Em comunicado divulgado nesse mesmo dia, o Governo Português justificou a autorização dada para a acostagem do navio com o facto de não transportar “qualquer carga militar, armamento ou explosivos”. Nesse comunicado descreve-se circunstanciadamente a carga do navio descarregada no porto de Lisboa, somando no total 144 contentores. Acrescenta-se ainda que o navio transporta “três contentores com componentes de aviões (peças de asas) com destino aos EUA”.
O esclarecimento prestado pelo Governo, pese embora o seu aparente detalhe, deixa vários problemas sem resposta. Desde logo, a razão pela qual o navio foi impedido de acostar no porto espanhol de Algeciras. Em segundo lugar, a rota subsequente do navio. Se for verdade que o navio se prepara para carregar material militar com destino a Israel, a descarga em Lisboa afigura-se como uma operação indispensável, permitindo libertar o navio para o transporte de armas e munições. Por fim, a origem dos três contentores com material aeronáutico a bordo do navio e alegadamente com destino aos EUA, sendo certo, como o comunicado do Governo reconhece, que o navio esteve no porto de Haifa no dia 25 de Outubro.
O Tribunal Internacional de Justiça considerou plausível a prática do crime de genocídio por Israel em Gaza, tendo, a 26 de Janeiro e a 28 de Março de 2024 determinado a aplicação de medidas provisórias de aplicação obrigatória por todas as partes envolvidas. Mais recentemente, a Assembleia Geral da ONU, seguindo um parecer emitido pelo mesmo Tribunal, aprovou uma resolução considerando ilegal a ocupação dos territórios palestinos tomados em 1967 e instando os estados a assumirem as suas responsabilidades, designadamente, abstendo-se que qualquer medida ou iniciativa que contribua para o prolongamento daquela ocupação.

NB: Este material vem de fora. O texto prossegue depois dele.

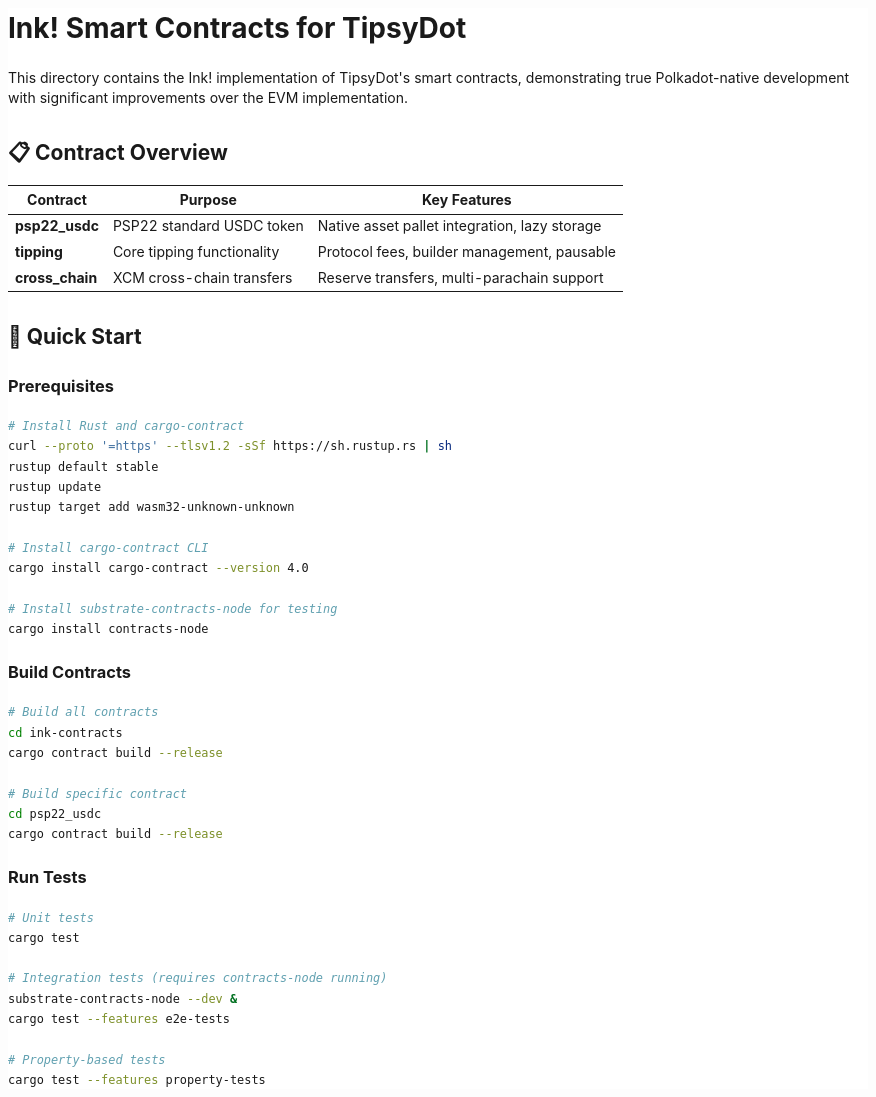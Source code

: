 # Ink! Smart Contracts for TipsyDot

This directory contains the Ink! implementation of TipsyDot's smart contracts, demonstrating true Polkadot-native development with significant improvements over the EVM implementation.

## 📋 Contract Overview

| Contract | Purpose | Key Features |
|----------|---------|--------------|
| **psp22_usdc** | PSP22 standard USDC token | Native asset pallet integration, lazy storage |
| **tipping** | Core tipping functionality | Protocol fees, builder management, pausable |
| **cross_chain** | XCM cross-chain transfers | Reserve transfers, multi-parachain support |

## 🚀 Quick Start

### Prerequisites

```bash
# Install Rust and cargo-contract
curl --proto '=https' --tlsv1.2 -sSf https://sh.rustup.rs | sh
rustup default stable
rustup update
rustup target add wasm32-unknown-unknown

# Install cargo-contract CLI
cargo install cargo-contract --version 4.0

# Install substrate-contracts-node for testing
cargo install contracts-node
```

### Build Contracts

```bash
# Build all contracts
cd ink-contracts
cargo contract build --release

# Build specific contract
cd psp22_usdc
cargo contract build --release
```

### Run Tests

```bash
# Unit tests
cargo test

# Integration tests (requires contracts-node running)
substrate-contracts-node --dev &
cargo test --features e2e-tests

# Property-based tests
cargo test --features property-tests
```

Ou seja, a extrema gravidade da situação que se vive nos territórios palestinos ocupados, com particular incidência na faixa de Gaza, e as obrigações internacionais que daí decorrem impõem cuidados adicionais a todos os estados, desde logo a Portugal, de maneira a impedir que o país seja de alguma maneira envolvido na prática dos crimes de guerra e dos crimes contra a humanidade levados a cabo por Israel. A autorização para a acostagem ao navio Nysted Maersk em portos portugueses que foi dada pelo Governo Português, com o histórico conhecido de envolvimento deste navio na assistência militar a Israel a par com as dúvidas que permanecem sobre esta missão em concreto, sugerem que a necessidade de tais cuidados não está ser considerada. O que é ainda mais de estranhar depois do ocorrido com o navio Kathrin que circulou com bandeira portuguesa, situação que tendo sido denunciada pelas mesmas organizações internacionais e movimentos de solidariedade em Portugal com a causa palestina, o Governo começou por negar e desvalorizar.

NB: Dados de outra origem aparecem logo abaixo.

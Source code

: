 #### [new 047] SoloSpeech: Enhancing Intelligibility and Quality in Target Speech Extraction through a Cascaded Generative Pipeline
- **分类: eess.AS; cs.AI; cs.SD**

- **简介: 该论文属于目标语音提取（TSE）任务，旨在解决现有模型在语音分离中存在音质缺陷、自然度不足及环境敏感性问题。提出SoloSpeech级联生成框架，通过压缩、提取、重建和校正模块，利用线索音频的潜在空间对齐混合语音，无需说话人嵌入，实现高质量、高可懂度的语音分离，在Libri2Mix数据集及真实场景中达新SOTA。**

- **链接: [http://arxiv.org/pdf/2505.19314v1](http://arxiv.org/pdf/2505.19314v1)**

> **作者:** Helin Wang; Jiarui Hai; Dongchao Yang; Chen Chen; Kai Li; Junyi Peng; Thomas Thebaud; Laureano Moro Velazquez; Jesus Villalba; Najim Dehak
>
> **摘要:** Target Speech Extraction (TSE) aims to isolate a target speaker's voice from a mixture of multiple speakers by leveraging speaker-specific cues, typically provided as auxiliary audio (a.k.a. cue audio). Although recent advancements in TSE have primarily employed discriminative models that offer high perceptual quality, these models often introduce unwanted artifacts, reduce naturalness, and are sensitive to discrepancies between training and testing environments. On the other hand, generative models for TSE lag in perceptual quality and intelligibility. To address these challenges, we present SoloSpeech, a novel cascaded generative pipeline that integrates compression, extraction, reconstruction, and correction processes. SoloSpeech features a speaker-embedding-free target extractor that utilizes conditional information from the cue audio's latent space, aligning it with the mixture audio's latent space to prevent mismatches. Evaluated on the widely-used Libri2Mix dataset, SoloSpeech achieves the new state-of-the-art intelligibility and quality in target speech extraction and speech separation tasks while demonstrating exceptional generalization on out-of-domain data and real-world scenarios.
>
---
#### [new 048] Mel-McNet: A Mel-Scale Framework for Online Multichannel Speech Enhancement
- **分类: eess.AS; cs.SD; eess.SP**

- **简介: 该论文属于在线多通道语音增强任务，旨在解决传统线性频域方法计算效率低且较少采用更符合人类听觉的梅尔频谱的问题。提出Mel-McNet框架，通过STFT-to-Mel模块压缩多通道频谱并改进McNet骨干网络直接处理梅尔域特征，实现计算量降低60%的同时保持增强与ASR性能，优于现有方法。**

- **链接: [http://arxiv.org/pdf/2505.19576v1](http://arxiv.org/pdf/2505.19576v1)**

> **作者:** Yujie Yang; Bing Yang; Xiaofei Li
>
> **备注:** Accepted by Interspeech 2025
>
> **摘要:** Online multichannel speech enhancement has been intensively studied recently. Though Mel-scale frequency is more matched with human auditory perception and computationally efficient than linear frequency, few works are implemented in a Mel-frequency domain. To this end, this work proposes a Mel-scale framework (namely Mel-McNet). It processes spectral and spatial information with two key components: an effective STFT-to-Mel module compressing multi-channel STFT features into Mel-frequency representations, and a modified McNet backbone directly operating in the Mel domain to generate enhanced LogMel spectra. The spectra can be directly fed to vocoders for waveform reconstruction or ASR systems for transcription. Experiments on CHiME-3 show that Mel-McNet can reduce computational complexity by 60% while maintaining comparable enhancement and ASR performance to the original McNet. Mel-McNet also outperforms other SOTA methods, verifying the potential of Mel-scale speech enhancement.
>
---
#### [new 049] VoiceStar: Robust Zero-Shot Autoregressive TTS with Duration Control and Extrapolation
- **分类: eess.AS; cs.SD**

Assim ao abrigo das disposições legais e regimentais aplicáveis, solicita-se ao Governo que por intermédio do Ministério dos Negócios Estrangeiros, nos sejam prestados os seguintes esclarecimentos:
1. Que diligências em concreto e que entidades foram consultadas no processo de averiguações que conduziram à autorização de acostagem dada ao navio Nysted Maersk?
2. Em algum momento, nesse processo, o Governo Português procurou obter junto do Governo de Espanha informações sobre as razões para a proibição da acostagem do navio no porto de Algeciras?
3. Confirmando-se que os contentores com material aeronáutico transportados a bordo do navio Nysted Maersk se destinam aos EUA, está o Governo em condições de garantir que eles não têm origem em Israel?
4. Não entende o Governo que a natureza da operação militar que Israel leva a cabo nos territórios palestinos ocupados em 1967 e as decisões de direito internacional sobre ela já produzidas justificam a aplicação de procedimentos de averiguação excepcionais e a tomada de medidas adicionais no sentido de impedir que Portugal se torne de alguma forma, directa ou indirectamente, cúmplice dos crimes praticados por Israel?
5. Em caso afirmativo que medidas ou procedimentos adicionais foram ou vão ser aplicados?